Buddha ‘clones’ of Hōryūji

As I stood in the museum space of the Tokyo University of the Arts during my visit in April 2023, the ‘Super Clone’ of the Shaka Triad dazzled me with its golden presence. The gold-plated copper statue with its immaculate hand-painted lapis lazuli head of hair curls was an augmented, highly precise replica of the original Shaka Triad statue dwelling in the Kondō Main Hall of Hōryūji in Nara Prefecture, which I was planning to visit the following week. It was a replica of what the original would have looked like during Japan’s Asuka Period (538–710). In the absence of the original, my eyes travelled next to the exact replica of the aged statue that occupied the space on the opposite side of the display platform to the left of its ‘super clone’ kin. Positioned in the centre between both clones was the glass-like see-through shimmering replica of the Shaka Triad. As I learnt later, it was the ‘hyper’ version of the same statue made of a mix of glass and transparent acrylic. As such, there are currently four versions of the Shaka Triad sculpture in existence: from the original statue dwelling in Nara to the precise aged ‘clone’ replica, the golden ‘super clone’ fabrication evoking the past with its illuminous presence, and the transparent ‘hyper’ version with its glassy eyes turned to the future of heritage care (). Every single one of these fabrications represents a different narrative of heritage care that the heritage cloning is looking to advance.

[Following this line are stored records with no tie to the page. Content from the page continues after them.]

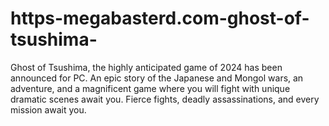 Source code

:# https-megabasterd.com-ghost-of-tsushima-
Ghost of Tsushima, the highly anticipated game of 2024 has been announced for PC. An epic story of the Japanese and Mongol wars, an adventure, and a magnificent game where you will fight with unique dramatic scenes await you. Fierce fights, deadly assassinations, and every mission await you. 
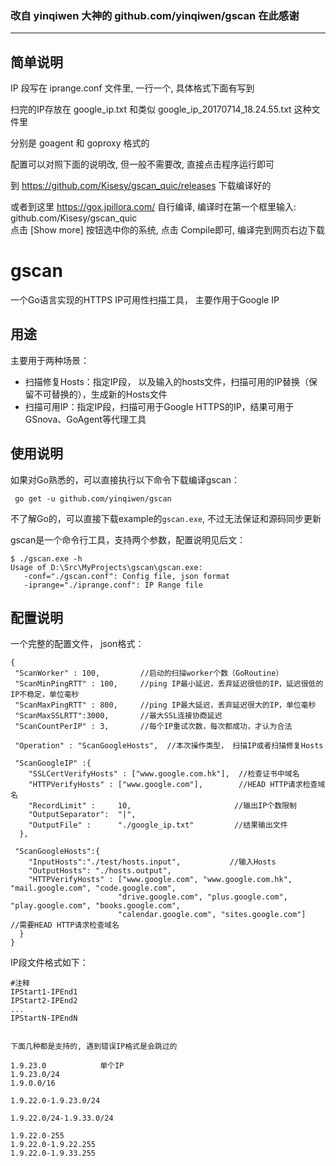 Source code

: 
### 改自 yinqiwen 大神的 github.com/yinqiwen/gscan 在此感谢<hr>

## 简单说明
IP 段写在 iprange.conf 文件里, 一行一个, 具体格式下面有写到

扫完的IP存放在 google_ip.txt 和类似 google_ip_20170714_18.24.55.txt 这种文件里

分别是 goagent 和 goproxy 格式的

配置可以对照下面的说明改, 但一般不需要改, 直接点击程序运行即可

到 https://github.com/Kisesy/gscan_quic/releases 下载编译好的

或者到这里 https://gox.jpillora.com/ 自行编译, 编译时在第一个框里输入:
github.com/Kisesy/gscan_quic<br>
点击 [Show more] 按钮选中你的系统, 点击 Compile即可, 编译完到网页右边下载


# gscan

 一个Go语言实现的HTTPS IP可用性扫描工具， 主要作用于Google IP

## 用途
主要用于两种场景：

- 扫描修复Hosts：指定IP段， 以及输入的hosts文件，扫描可用的IP替换（保留不可替换的），生成新的Hosts文件
- 扫描可用IP：指定IP段，扫描可用于Google HTTPS的IP，结果可用于GSnova、GoAgent等代理工具

## 使用说明
如果对Go熟悉的，可以直接执行以下命令下载编译gscan：  

     go get -u github.com/yinqiwen/gscan

不了解Go的，可以直接下载example的`gscan.exe`, 不过无法保证和源码同步更新

gscan是一个命令行工具，支持两个参数，配置说明见后文：

    $ ./gscan.exe -h
    Usage of D:\Src\MyProjects\gscan\gscan.exe:
       -conf="./gscan.conf": Config file, json format
       -iprange="./iprange.conf": IP Range file
 


## 配置说明
一个完整的配置文件， json格式：

    {
     "ScanWorker" : 100,         //启动的扫描worker个数（GoRoutine）
     "ScanMinPingRTT" : 100,     //ping IP最小延迟，丢弃延迟很低的IP，延迟很低的IP不稳定，单位毫秒
     "ScanMaxPingRTT" : 800,     //ping IP最大延迟，丢弃延迟很大的IP，单位毫秒
     "ScanMaxSSLRTT":3000,       //最大SSL连接协商延迟
     "ScanCountPerIP" : 3,       //每个IP重试次数，每次都成功，才认为合法
 
     "Operation" : "ScanGoogleHosts",  //本次操作类型， 扫描IP或者扫描修复Hosts
  
     "ScanGoogleIP" :{
        "SSLCertVerifyHosts" : ["www.google.com.hk"],  //检查证书中域名
        "HTTPVerifyHosts" : ["www.google.com"],        //HEAD HTTP请求检查域名
        "RecordLimit" :     10,                       //输出IP个数限制
        "OutputSeparator":  "|",
        "OutputFile" :      "./google_ip.txt"         //结果输出文件
      },
  
     "ScanGoogleHosts":{
        "InputHosts":"./test/hosts.input",           //输入Hosts
        "OutputHosts": "./hosts.output",
        "HTTPVerifyHosts" : ["www.google.com", "www.google.com.hk", "mail.google.com", "code.google.com",
                            "drive.google.com", "plus.google.com", "play.google.com", "books.google.com",
                            "calendar.google.com", "sites.google.com"]    //需要HEAD HTTP请求检查域名
      } 
    }

IP段文件格式如下：

    #注释
    IPStart1-IPEnd1
    IPStart2-IPEnd2
    ...
    IPStartN-IPEndN


    下面几种都是支持的, 遇到错误IP格式是会跳过的
    
    1.9.23.0            单个IP
    1.9.23.0/24
    1.9.0.0/16
    
    1.9.22.0-1.9.23.0/24
    
    1.9.22.0/24-1.9.33.0/24
    
    1.9.22.0-255
    1.9.22.0-1.9.22.255
    1.9.22.0-1.9.33.255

Figure 1. The three cloned versions of the Shaka Triad sculpture on display at the Tokyo University of the Arts, including the golden ‘super clone’ fabrication (left), the transparent ‘hyper’ version (centre), and the precise replica (right). The image used with the permission of the ‘Super Clone Cultural Properties’ research team. ©Tokyo University of the Arts / ©東京藝術大学.

Figure 1. The three cloned versions of the Shaka Triad sculpture on display at the Tokyo University of the Arts, including the golden ‘super clone’ fabrication (left), the transparent ‘hyper’ version (centre), and the precise replica (right). The image used with the permission of the ‘Super Clone Cultural Properties’ research team. ©Tokyo University of the Arts / ©東京藝術大学.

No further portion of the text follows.